The records: Begin

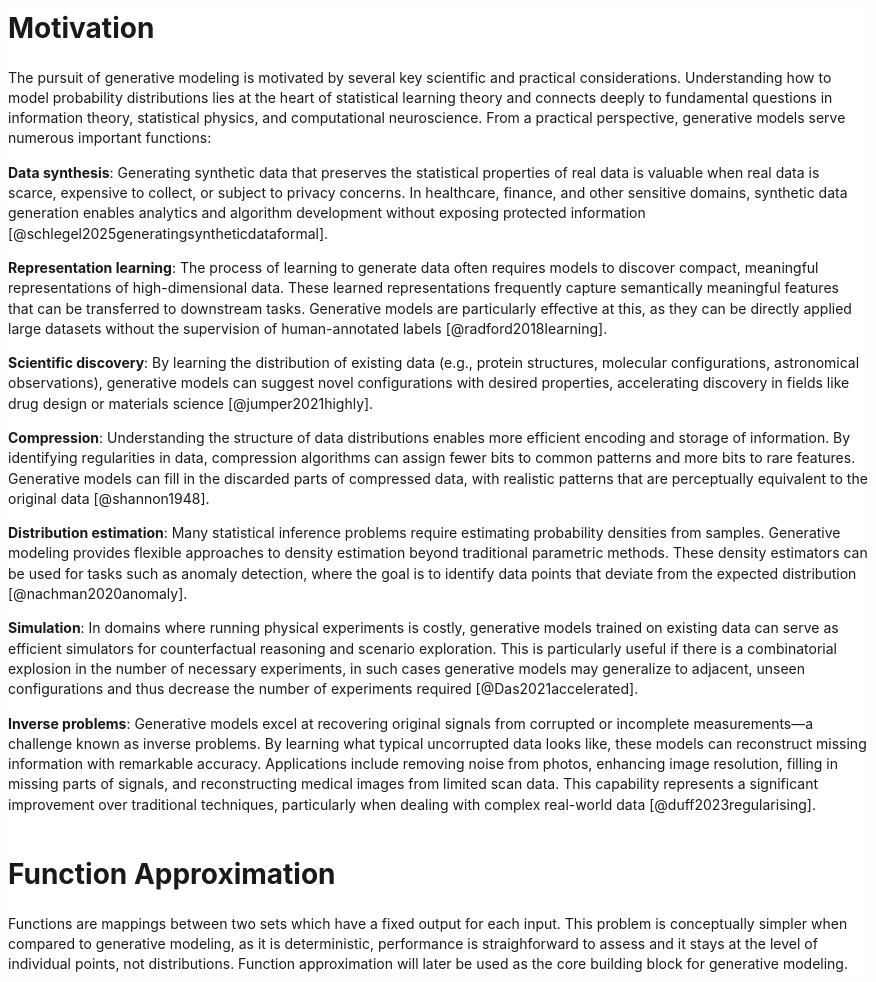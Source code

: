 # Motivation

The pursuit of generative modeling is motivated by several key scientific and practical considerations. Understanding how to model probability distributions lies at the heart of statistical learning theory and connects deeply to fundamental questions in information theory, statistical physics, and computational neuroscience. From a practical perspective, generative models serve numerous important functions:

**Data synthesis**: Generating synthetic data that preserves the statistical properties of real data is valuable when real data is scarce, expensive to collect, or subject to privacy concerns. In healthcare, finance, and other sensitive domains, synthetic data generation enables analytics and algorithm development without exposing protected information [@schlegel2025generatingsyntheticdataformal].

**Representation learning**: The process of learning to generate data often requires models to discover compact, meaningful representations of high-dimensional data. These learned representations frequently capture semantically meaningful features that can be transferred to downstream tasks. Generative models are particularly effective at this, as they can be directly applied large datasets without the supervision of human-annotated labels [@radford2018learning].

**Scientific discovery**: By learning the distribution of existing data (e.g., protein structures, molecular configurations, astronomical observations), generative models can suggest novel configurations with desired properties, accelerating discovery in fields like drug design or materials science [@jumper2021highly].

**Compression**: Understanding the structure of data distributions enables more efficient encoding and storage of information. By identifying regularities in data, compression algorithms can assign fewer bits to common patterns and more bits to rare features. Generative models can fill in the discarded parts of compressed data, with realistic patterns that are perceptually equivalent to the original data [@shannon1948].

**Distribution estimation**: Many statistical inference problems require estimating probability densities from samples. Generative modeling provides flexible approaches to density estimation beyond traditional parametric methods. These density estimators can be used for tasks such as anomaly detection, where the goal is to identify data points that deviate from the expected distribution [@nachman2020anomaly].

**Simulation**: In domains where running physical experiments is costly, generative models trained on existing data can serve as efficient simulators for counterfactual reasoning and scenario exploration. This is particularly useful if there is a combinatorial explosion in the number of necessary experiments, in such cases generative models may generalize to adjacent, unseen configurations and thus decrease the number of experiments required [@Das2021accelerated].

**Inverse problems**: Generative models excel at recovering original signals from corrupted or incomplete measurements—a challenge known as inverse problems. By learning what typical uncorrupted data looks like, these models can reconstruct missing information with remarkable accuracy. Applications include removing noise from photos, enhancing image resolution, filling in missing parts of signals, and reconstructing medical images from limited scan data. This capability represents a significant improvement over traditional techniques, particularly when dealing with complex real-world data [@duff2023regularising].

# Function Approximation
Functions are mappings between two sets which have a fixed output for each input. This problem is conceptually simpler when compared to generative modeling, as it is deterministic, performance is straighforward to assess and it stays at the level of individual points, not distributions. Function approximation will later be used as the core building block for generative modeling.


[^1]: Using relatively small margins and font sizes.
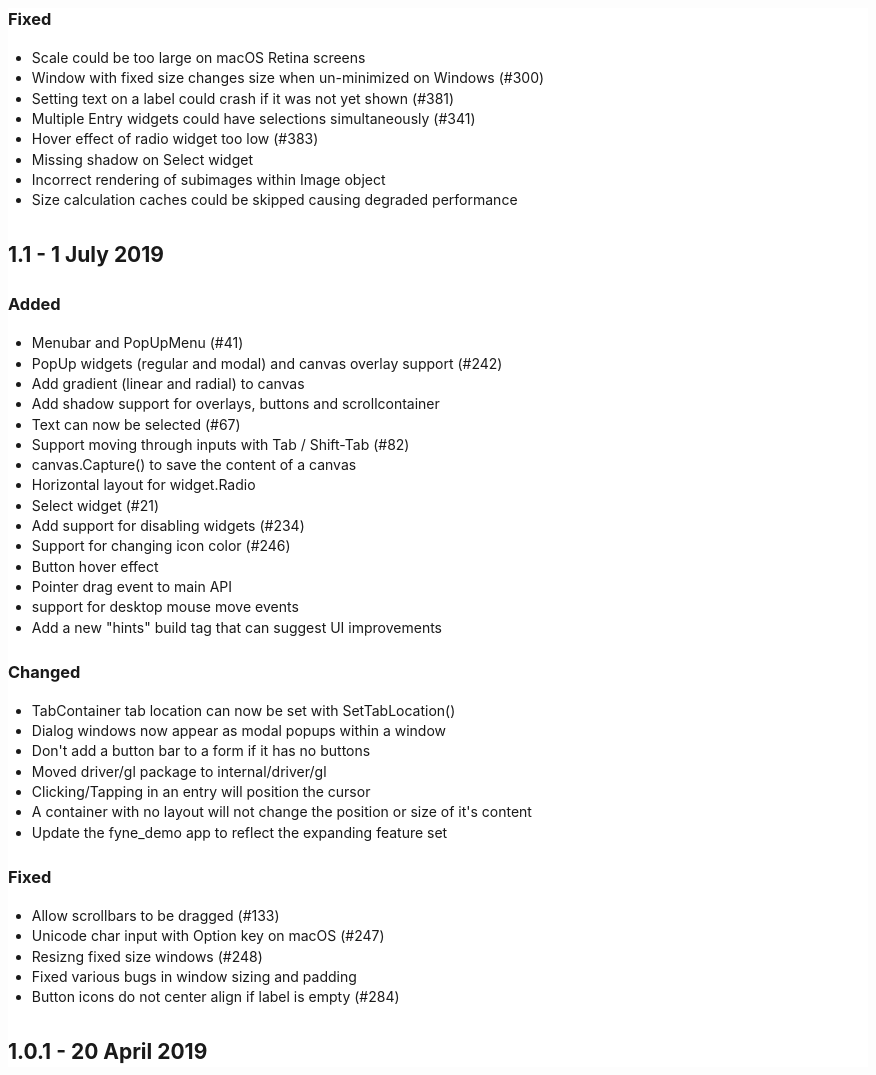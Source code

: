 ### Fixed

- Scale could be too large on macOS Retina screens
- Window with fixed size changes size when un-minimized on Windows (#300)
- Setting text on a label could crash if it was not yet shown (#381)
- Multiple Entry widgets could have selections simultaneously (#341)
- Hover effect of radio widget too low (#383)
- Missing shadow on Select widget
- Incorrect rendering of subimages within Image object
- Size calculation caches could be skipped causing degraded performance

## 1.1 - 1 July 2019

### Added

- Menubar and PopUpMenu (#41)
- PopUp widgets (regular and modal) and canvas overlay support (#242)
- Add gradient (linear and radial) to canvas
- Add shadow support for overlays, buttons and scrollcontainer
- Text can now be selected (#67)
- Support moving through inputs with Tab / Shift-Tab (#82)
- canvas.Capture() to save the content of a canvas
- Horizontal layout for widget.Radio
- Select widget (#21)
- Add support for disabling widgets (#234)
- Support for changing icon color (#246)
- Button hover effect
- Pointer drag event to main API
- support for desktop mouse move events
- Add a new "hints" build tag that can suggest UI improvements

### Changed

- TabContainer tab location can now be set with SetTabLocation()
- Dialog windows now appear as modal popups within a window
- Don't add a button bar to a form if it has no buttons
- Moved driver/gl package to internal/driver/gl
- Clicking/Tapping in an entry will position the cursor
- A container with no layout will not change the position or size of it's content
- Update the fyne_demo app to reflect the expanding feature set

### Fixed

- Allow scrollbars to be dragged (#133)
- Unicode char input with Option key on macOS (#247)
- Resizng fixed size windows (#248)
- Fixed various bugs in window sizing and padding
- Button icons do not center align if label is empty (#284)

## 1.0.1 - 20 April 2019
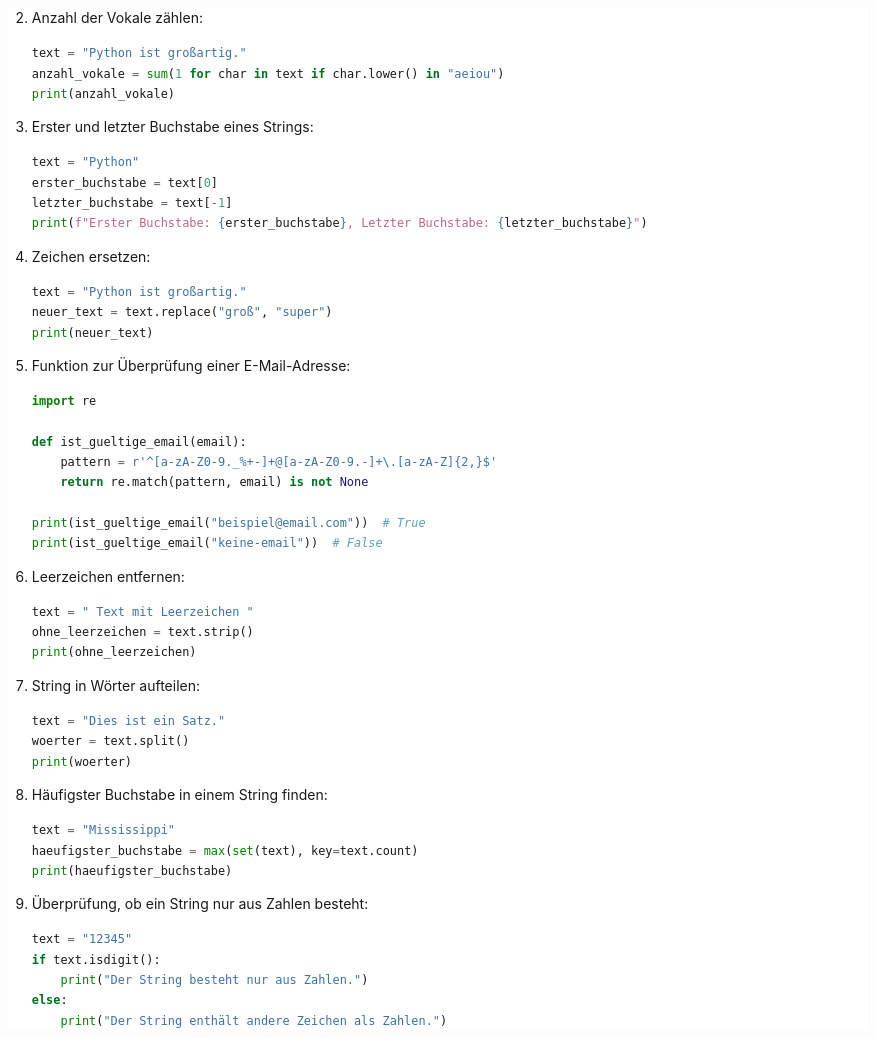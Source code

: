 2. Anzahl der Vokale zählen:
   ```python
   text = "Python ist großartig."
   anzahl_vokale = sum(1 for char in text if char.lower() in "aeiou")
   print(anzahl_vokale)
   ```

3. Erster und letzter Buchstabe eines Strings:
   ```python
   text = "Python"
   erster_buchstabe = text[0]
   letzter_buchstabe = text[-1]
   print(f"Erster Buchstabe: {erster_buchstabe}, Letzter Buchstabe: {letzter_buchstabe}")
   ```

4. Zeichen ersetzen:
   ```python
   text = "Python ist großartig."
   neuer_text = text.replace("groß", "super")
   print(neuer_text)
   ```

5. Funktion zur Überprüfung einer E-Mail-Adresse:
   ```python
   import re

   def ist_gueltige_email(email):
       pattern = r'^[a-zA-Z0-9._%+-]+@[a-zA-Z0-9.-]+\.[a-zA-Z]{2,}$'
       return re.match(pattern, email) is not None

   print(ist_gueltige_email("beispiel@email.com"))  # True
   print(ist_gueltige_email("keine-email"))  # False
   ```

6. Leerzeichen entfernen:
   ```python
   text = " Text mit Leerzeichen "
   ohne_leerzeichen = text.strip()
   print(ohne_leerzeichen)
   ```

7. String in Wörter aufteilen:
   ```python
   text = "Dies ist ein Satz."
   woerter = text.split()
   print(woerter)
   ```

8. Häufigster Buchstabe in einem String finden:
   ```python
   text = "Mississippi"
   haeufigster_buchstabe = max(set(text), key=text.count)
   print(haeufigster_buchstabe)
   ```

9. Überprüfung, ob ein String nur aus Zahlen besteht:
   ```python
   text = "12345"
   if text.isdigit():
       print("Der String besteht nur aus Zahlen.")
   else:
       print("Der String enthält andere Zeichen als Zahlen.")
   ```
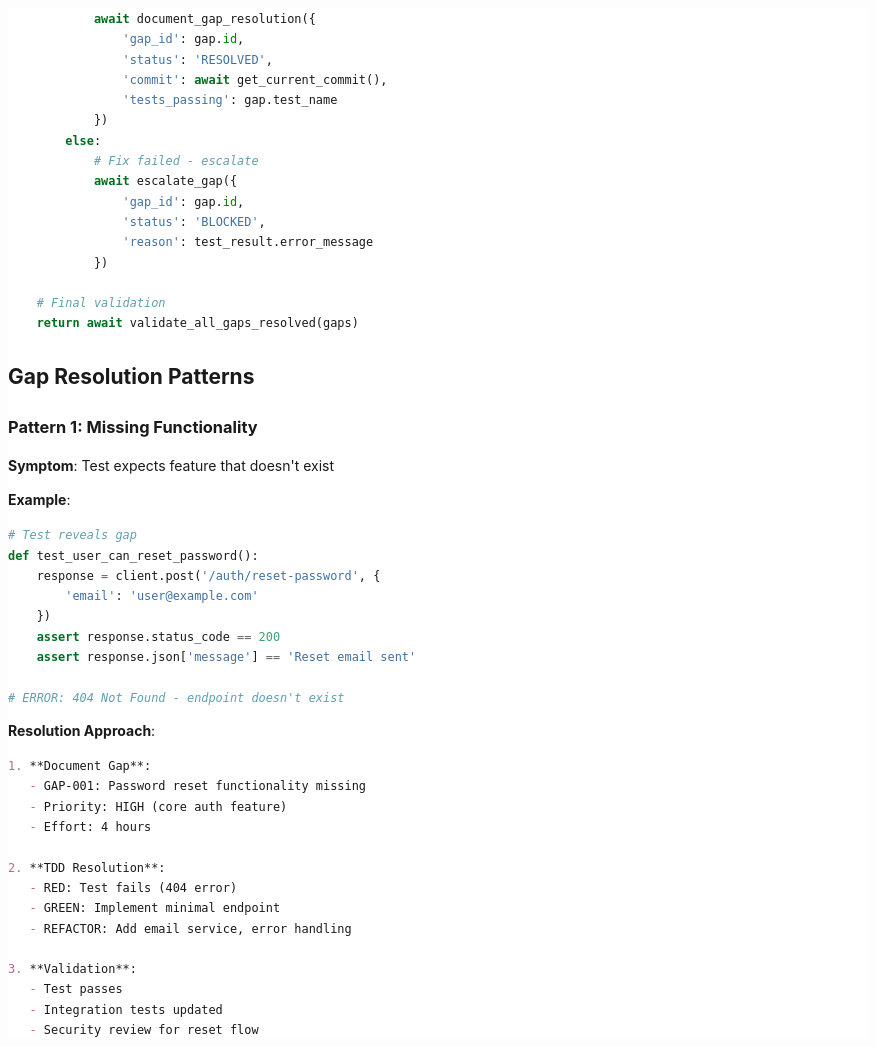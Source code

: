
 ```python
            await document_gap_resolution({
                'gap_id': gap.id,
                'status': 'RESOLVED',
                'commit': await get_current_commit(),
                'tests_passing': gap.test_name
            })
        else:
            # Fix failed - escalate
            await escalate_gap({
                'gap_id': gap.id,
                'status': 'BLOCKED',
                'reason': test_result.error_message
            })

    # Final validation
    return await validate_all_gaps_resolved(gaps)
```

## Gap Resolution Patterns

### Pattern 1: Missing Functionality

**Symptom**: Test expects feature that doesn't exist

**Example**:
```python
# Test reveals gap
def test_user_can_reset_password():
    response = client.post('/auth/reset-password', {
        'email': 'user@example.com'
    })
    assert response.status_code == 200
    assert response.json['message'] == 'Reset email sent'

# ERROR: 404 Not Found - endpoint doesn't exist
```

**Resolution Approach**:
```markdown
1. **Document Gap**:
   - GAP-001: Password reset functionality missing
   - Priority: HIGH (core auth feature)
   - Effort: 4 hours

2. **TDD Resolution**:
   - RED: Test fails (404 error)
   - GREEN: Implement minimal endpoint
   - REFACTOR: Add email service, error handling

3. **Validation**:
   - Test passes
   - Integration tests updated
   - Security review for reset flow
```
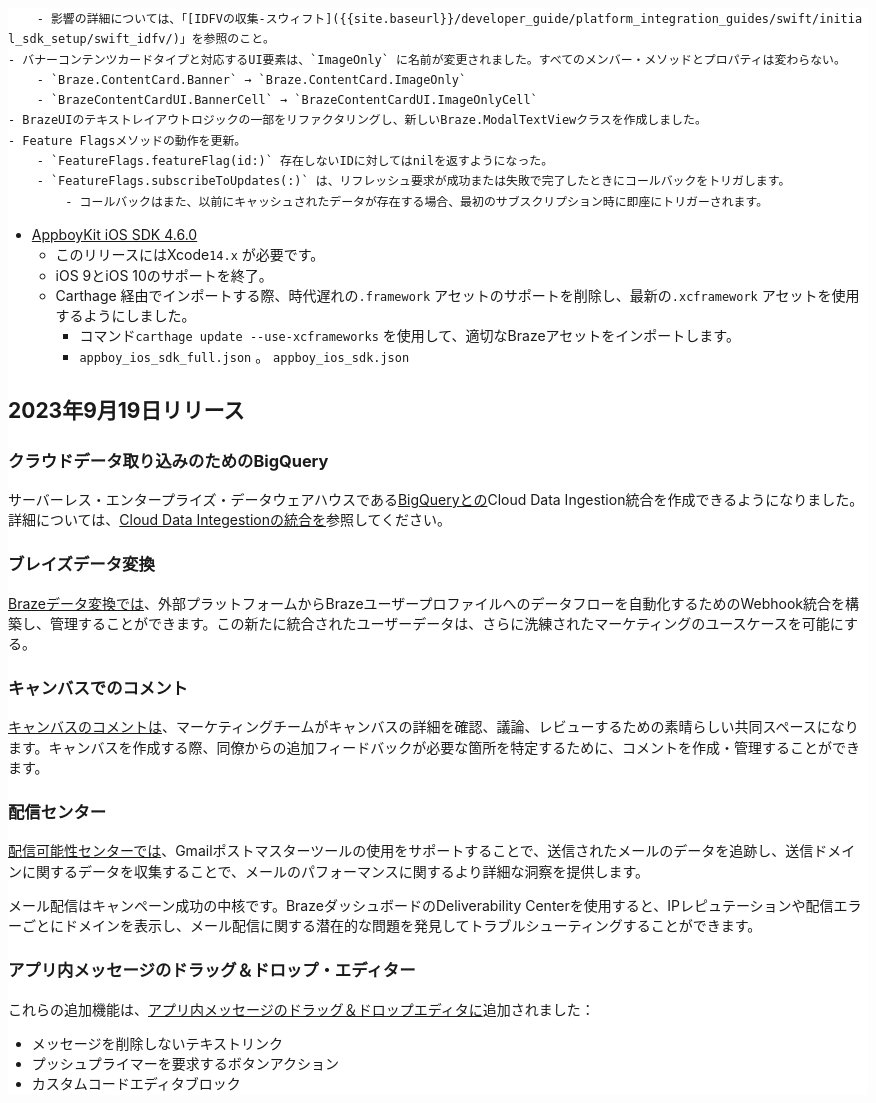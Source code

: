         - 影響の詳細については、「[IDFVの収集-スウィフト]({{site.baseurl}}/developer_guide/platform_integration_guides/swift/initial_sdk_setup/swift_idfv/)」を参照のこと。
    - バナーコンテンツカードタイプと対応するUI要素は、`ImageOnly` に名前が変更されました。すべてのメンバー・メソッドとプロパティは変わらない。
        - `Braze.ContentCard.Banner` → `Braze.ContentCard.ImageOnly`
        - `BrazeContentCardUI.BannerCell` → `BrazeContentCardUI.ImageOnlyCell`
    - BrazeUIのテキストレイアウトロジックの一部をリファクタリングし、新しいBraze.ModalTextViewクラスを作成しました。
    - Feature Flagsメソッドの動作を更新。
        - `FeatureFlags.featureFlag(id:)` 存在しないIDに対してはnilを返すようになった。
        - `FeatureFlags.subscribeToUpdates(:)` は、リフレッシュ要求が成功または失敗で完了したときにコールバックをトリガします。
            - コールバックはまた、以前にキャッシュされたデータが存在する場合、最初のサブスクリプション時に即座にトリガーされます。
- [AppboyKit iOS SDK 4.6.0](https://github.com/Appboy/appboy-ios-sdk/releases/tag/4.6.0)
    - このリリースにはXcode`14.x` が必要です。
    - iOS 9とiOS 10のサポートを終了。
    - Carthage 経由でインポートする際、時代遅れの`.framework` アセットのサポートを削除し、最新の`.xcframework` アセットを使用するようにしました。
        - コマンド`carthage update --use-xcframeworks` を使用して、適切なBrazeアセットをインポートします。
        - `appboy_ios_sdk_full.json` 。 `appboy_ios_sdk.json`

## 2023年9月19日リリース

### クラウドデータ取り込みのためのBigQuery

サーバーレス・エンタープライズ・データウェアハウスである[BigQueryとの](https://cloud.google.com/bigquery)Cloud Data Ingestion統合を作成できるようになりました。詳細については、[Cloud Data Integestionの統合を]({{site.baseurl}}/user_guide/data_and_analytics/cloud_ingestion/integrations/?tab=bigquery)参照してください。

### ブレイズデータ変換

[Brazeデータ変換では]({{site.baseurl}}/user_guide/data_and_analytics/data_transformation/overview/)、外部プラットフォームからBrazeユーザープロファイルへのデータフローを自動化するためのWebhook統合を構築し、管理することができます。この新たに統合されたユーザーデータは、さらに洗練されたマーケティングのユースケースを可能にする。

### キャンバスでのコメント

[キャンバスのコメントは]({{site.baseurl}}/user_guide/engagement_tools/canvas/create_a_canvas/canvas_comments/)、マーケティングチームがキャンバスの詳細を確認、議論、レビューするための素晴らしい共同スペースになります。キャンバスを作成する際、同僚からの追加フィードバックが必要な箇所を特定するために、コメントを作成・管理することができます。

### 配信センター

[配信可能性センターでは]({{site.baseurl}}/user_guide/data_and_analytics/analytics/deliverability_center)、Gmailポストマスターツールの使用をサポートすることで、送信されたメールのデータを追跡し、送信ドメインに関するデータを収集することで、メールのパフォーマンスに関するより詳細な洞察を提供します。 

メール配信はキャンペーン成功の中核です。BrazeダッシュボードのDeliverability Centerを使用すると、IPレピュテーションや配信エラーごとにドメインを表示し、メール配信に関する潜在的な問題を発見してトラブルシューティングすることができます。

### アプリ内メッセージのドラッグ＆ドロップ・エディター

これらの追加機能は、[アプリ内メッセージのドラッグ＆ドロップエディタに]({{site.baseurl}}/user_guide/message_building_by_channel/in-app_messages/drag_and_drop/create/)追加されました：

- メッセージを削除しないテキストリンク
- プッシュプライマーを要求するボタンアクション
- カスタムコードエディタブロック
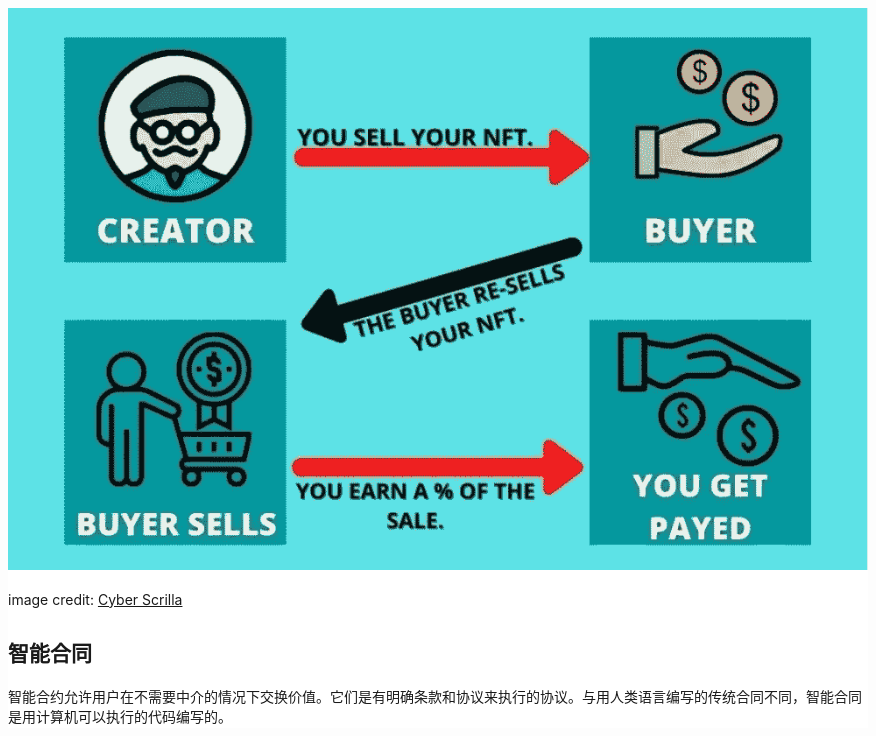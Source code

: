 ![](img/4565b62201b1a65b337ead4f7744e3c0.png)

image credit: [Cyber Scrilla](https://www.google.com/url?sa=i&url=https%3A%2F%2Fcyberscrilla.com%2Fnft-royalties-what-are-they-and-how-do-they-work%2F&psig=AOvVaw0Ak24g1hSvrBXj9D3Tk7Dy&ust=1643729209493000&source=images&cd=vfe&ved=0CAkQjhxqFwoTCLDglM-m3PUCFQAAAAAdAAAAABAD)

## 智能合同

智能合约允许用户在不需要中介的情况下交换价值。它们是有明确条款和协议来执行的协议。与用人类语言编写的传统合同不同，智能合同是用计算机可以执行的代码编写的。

The records: End

Directions. Wherever the string "large" appears in the entries above, return the line it appears on.

Finished task.
**Representation learning**: The process of learning to generate data often requires models to discover compact, meaningful representations of high-dimensional data. These learned representations frequently capture semantically meaningful features that can be transferred to downstream tasks. Generative models are particularly effective at this, as they can be directly applied large datasets without the supervision of human-annotated labels [@radford2018learning].
- Scale could be too large on macOS Retina screens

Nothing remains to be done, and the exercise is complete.